=== What is expected ===
Exactly reproduce the entries, dropping any pictures from your copy.

=== Raw data ===
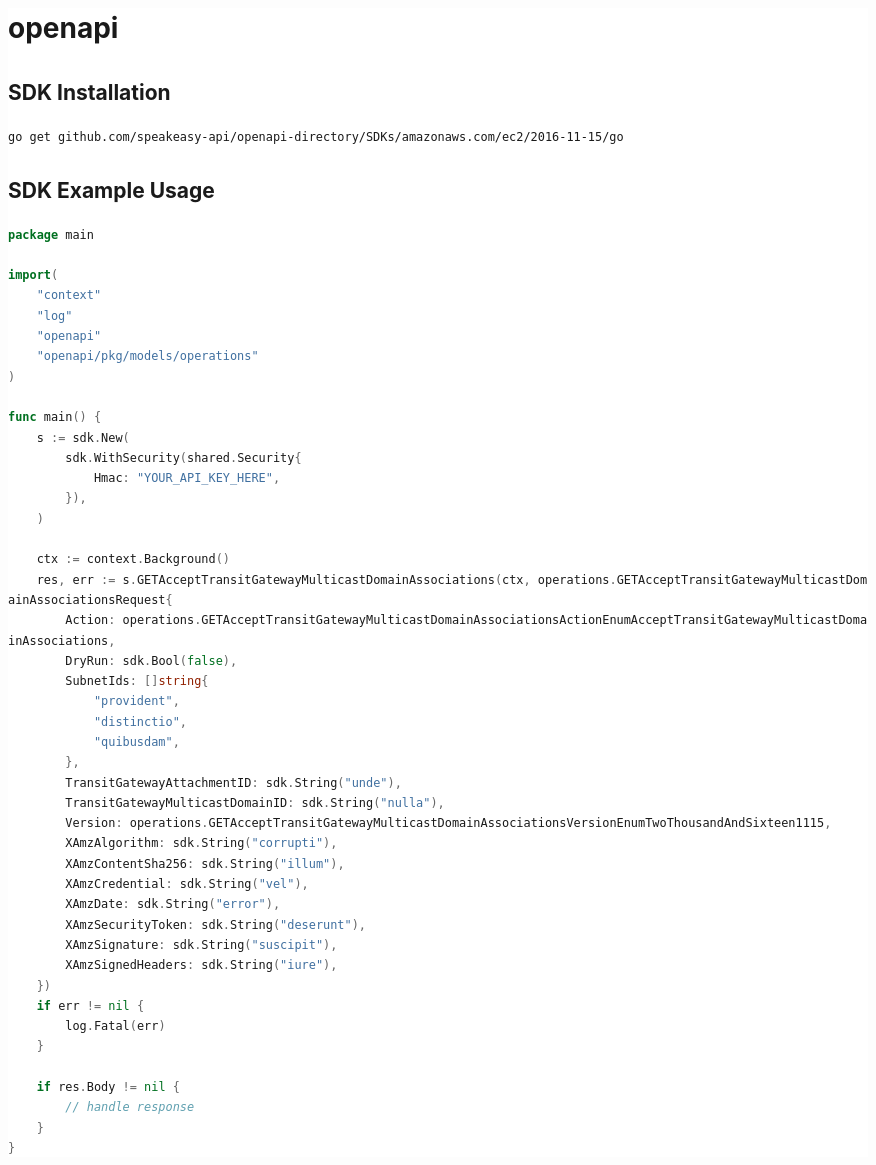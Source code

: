 # openapi


## SDK Installation

```bash
go get github.com/speakeasy-api/openapi-directory/SDKs/amazonaws.com/ec2/2016-11-15/go
```


## SDK Example Usage

```go
package main

import(
	"context"
	"log"
	"openapi"
	"openapi/pkg/models/operations"
)

func main() {
    s := sdk.New(
        sdk.WithSecurity(shared.Security{
            Hmac: "YOUR_API_KEY_HERE",
        }),
    )

    ctx := context.Background()
    res, err := s.GETAcceptTransitGatewayMulticastDomainAssociations(ctx, operations.GETAcceptTransitGatewayMulticastDomainAssociationsRequest{
        Action: operations.GETAcceptTransitGatewayMulticastDomainAssociationsActionEnumAcceptTransitGatewayMulticastDomainAssociations,
        DryRun: sdk.Bool(false),
        SubnetIds: []string{
            "provident",
            "distinctio",
            "quibusdam",
        },
        TransitGatewayAttachmentID: sdk.String("unde"),
        TransitGatewayMulticastDomainID: sdk.String("nulla"),
        Version: operations.GETAcceptTransitGatewayMulticastDomainAssociationsVersionEnumTwoThousandAndSixteen1115,
        XAmzAlgorithm: sdk.String("corrupti"),
        XAmzContentSha256: sdk.String("illum"),
        XAmzCredential: sdk.String("vel"),
        XAmzDate: sdk.String("error"),
        XAmzSecurityToken: sdk.String("deserunt"),
        XAmzSignature: sdk.String("suscipit"),
        XAmzSignedHeaders: sdk.String("iure"),
    })
    if err != nil {
        log.Fatal(err)
    }

    if res.Body != nil {
        // handle response
    }
}
```
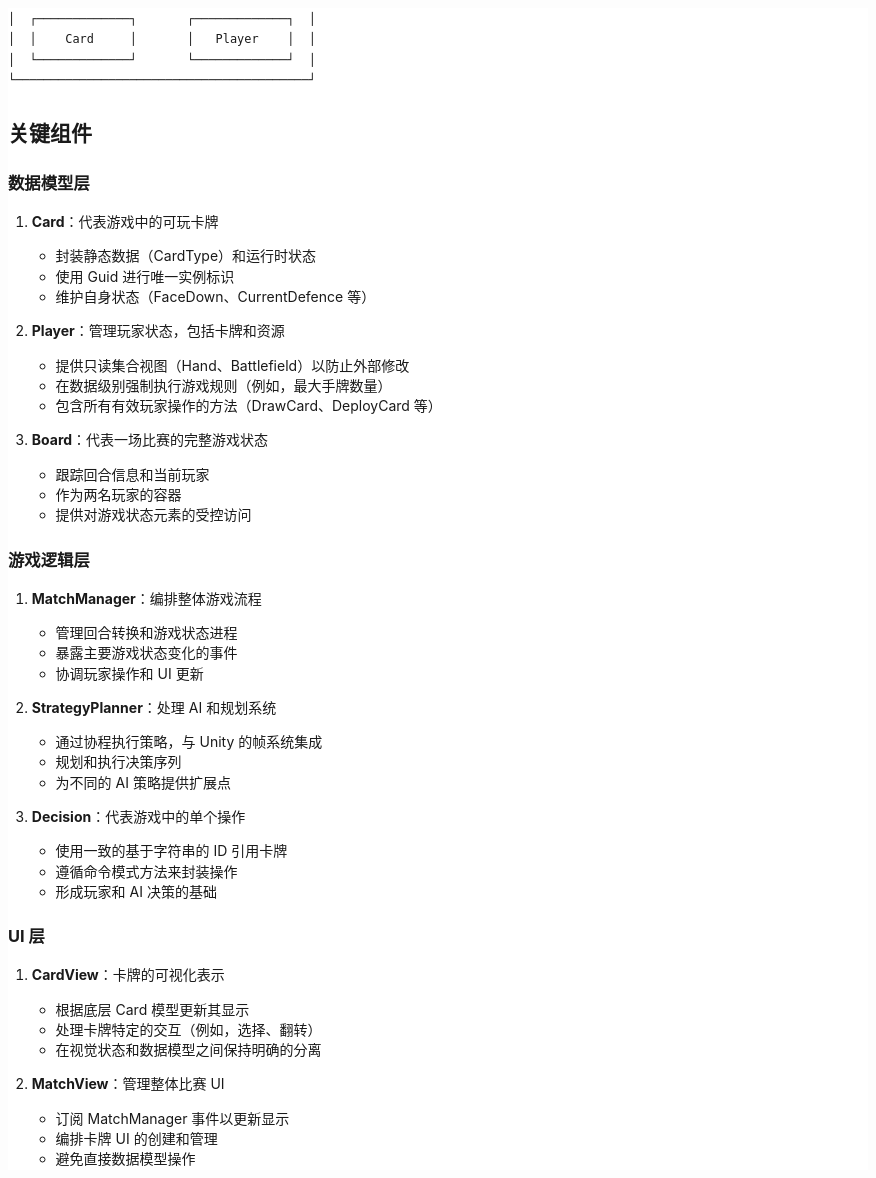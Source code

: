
```
│  ┌─────────────┐       ┌─────────────┐  │
│  │    Card     │       │   Player    │  │
│  └─────────────┘       └─────────────┘  │
└─────────────────────────────────────────┘
```

## 关键组件

### 数据模型层

1. **Card**：代表游戏中的可玩卡牌

   - 封装静态数据（CardType）和运行时状态
   - 使用 Guid 进行唯一实例标识
   - 维护自身状态（FaceDown、CurrentDefence 等）

2. **Player**：管理玩家状态，包括卡牌和资源

   - 提供只读集合视图（Hand、Battlefield）以防止外部修改
   - 在数据级别强制执行游戏规则（例如，最大手牌数量）
   - 包含所有有效玩家操作的方法（DrawCard、DeployCard 等）

3. **Board**：代表一场比赛的完整游戏状态
   - 跟踪回合信息和当前玩家
   - 作为两名玩家的容器
   - 提供对游戏状态元素的受控访问

### 游戏逻辑层

1. **MatchManager**：编排整体游戏流程

   - 管理回合转换和游戏状态进程
   - 暴露主要游戏状态变化的事件
   - 协调玩家操作和 UI 更新

2. **StrategyPlanner**：处理 AI 和规划系统

   - 通过协程执行策略，与 Unity 的帧系统集成
   - 规划和执行决策序列
   - 为不同的 AI 策略提供扩展点

3. **Decision**：代表游戏中的单个操作
   - 使用一致的基于字符串的 ID 引用卡牌
   - 遵循命令模式方法来封装操作
   - 形成玩家和 AI 决策的基础

### UI 层

1. **CardView**：卡牌的可视化表示

   - 根据底层 Card 模型更新其显示
   - 处理卡牌特定的交互（例如，选择、翻转）
   - 在视觉状态和数据模型之间保持明确的分离

2. **MatchView**：管理整体比赛 UI
   - 订阅 MatchManager 事件以更新显示
   - 编排卡牌 UI 的创建和管理
   - 避免直接数据模型操作
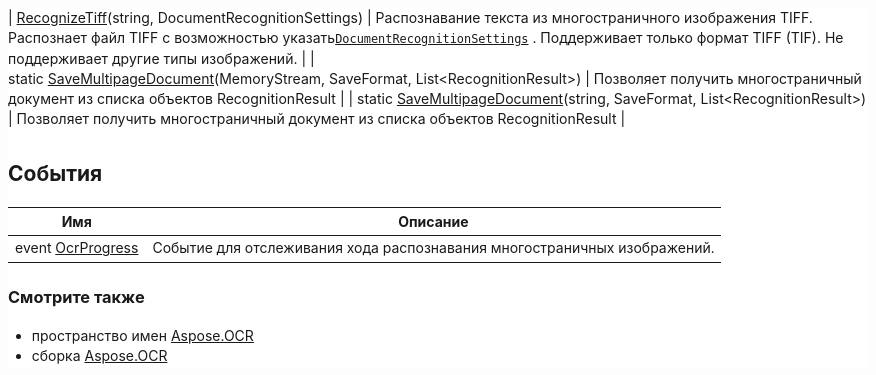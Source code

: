 | [RecognizeTiff](../../aspose.ocr/asposeocr/recognizetiff/#recognizetiff_1)(string, DocumentRecognitionSettings) | Распознавание текста из многостраничного изображения TIFF.  Распознает файл TIFF с возможностью указать[`DocumentRecognitionSettings`](../documentrecognitionsettings/) . Поддерживает только формат TIFF (TIF). Не поддерживает другие типы изображений. |
| static [SaveMultipageDocument](../../aspose.ocr/asposeocr/savemultipagedocument/#savemultipagedocument)(MemoryStream, SaveFormat, List&lt;RecognitionResult&gt;) | Позволяет получить многостраничный документ из списка объектов RecognitionResult |
| static [SaveMultipageDocument](../../aspose.ocr/asposeocr/savemultipagedocument/#savemultipagedocument_1)(string, SaveFormat, List&lt;RecognitionResult&gt;) | Позволяет получить многостраничный документ из списка объектов RecognitionResult |

## События

| Имя | Описание |
| --- | --- |
| event [OcrProgress](../../aspose.ocr/asposeocr/ocrprogress/) | Событие для отслеживания хода распознавания многостраничных изображений. |

### Смотрите также

* пространство имен [Aspose.OCR](../../aspose.ocr/)
* сборка [Aspose.OCR](../../)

=== Answer to this problem ===
Source code

: # openapi


## SDK Installation

```bash
go get github.com/speakeasy-api/openapi-directory/SDKs/amazonaws.com/ec2/2016-11-15/go
```


## SDK Example Usage

```go
package main

import(
	"context"
	"log"
	"openapi"
	"openapi/pkg/models/operations"
)

func main() {
    s := sdk.New(
        sdk.WithSecurity(shared.Security{
            Hmac: "YOUR_API_KEY_HERE",
        }),
    )

    ctx := context.Background()
    res, err := s.GETAcceptTransitGatewayMulticastDomainAssociations(ctx, operations.GETAcceptTransitGatewayMulticastDomainAssociationsRequest{
        Action: operations.GETAcceptTransitGatewayMulticastDomainAssociationsActionEnumAcceptTransitGatewayMulticastDomainAssociations,
        DryRun: sdk.Bool(false),
        SubnetIds: []string{
            "provident",
            "distinctio",
            "quibusdam",
        },
        TransitGatewayAttachmentID: sdk.String("unde"),
        TransitGatewayMulticastDomainID: sdk.String("nulla"),
        Version: operations.GETAcceptTransitGatewayMulticastDomainAssociationsVersionEnumTwoThousandAndSixteen1115,
        XAmzAlgorithm: sdk.String("corrupti"),
        XAmzContentSha256: sdk.String("illum"),
        XAmzCredential: sdk.String("vel"),
        XAmzDate: sdk.String("error"),
        XAmzSecurityToken: sdk.String("deserunt"),
        XAmzSignature: sdk.String("suscipit"),
        XAmzSignedHeaders: sdk.String("iure"),
    })
    if err != nil {
        log.Fatal(err)
    }

    if res.Body != nil {
        // handle response
    }
}
```
Source code

:
```
│  ┌─────────────┐       ┌─────────────┐  │
│  │    Card     │       │   Player    │  │
│  └─────────────┘       └─────────────┘  │
└─────────────────────────────────────────┘
```

## 关键组件

### 数据模型层

1. **Card**：代表游戏中的可玩卡牌

   - 封装静态数据（CardType）和运行时状态
   - 使用 Guid 进行唯一实例标识
   - 维护自身状态（FaceDown、CurrentDefence 等）

2. **Player**：管理玩家状态，包括卡牌和资源

   - 提供只读集合视图（Hand、Battlefield）以防止外部修改
   - 在数据级别强制执行游戏规则（例如，最大手牌数量）
   - 包含所有有效玩家操作的方法（DrawCard、DeployCard 等）

3. **Board**：代表一场比赛的完整游戏状态
   - 跟踪回合信息和当前玩家
   - 作为两名玩家的容器
   - 提供对游戏状态元素的受控访问

### 游戏逻辑层

1. **MatchManager**：编排整体游戏流程

   - 管理回合转换和游戏状态进程
   - 暴露主要游戏状态变化的事件
   - 协调玩家操作和 UI 更新

2. **StrategyPlanner**：处理 AI 和规划系统

   - 通过协程执行策略，与 Unity 的帧系统集成
   - 规划和执行决策序列
   - 为不同的 AI 策略提供扩展点

3. **Decision**：代表游戏中的单个操作
   - 使用一致的基于字符串的 ID 引用卡牌
   - 遵循命令模式方法来封装操作
   - 形成玩家和 AI 决策的基础

### UI 层

1. **CardView**：卡牌的可视化表示

   - 根据底层 Card 模型更新其显示
   - 处理卡牌特定的交互（例如，选择、翻转）
   - 在视觉状态和数据模型之间保持明确的分离

2. **MatchView**：管理整体比赛 UI
   - 订阅 MatchManager 事件以更新显示
   - 编排卡牌 UI 的创建和管理
   - 避免直接数据模型操作
Source code

: | [RecognizeTiff](../../aspose.ocr/asposeocr/recognizetiff/#recognizetiff_1)(string, DocumentRecognitionSettings) | Распознавание текста из многостраничного изображения TIFF.  Распознает файл TIFF с возможностью указать[`DocumentRecognitionSettings`](../documentrecognitionsettings/) . Поддерживает только формат TIFF (TIF). Не поддерживает другие типы изображений. |
| static [SaveMultipageDocument](../../aspose.ocr/asposeocr/savemultipagedocument/#savemultipagedocument)(MemoryStream, SaveFormat, List&lt;RecognitionResult&gt;) | Позволяет получить многостраничный документ из списка объектов RecognitionResult |
| static [SaveMultipageDocument](../../aspose.ocr/asposeocr/savemultipagedocument/#savemultipagedocument_1)(string, SaveFormat, List&lt;RecognitionResult&gt;) | Позволяет получить многостраничный документ из списка объектов RecognitionResult |

## События

| Имя | Описание |
| --- | --- |
| event [OcrProgress](../../aspose.ocr/asposeocr/ocrprogress/) | Событие для отслеживания хода распознавания многостраничных изображений. |

### Смотрите также

* пространство имен [Aspose.OCR](../../aspose.ocr/)
* сборка [Aspose.OCR](../../)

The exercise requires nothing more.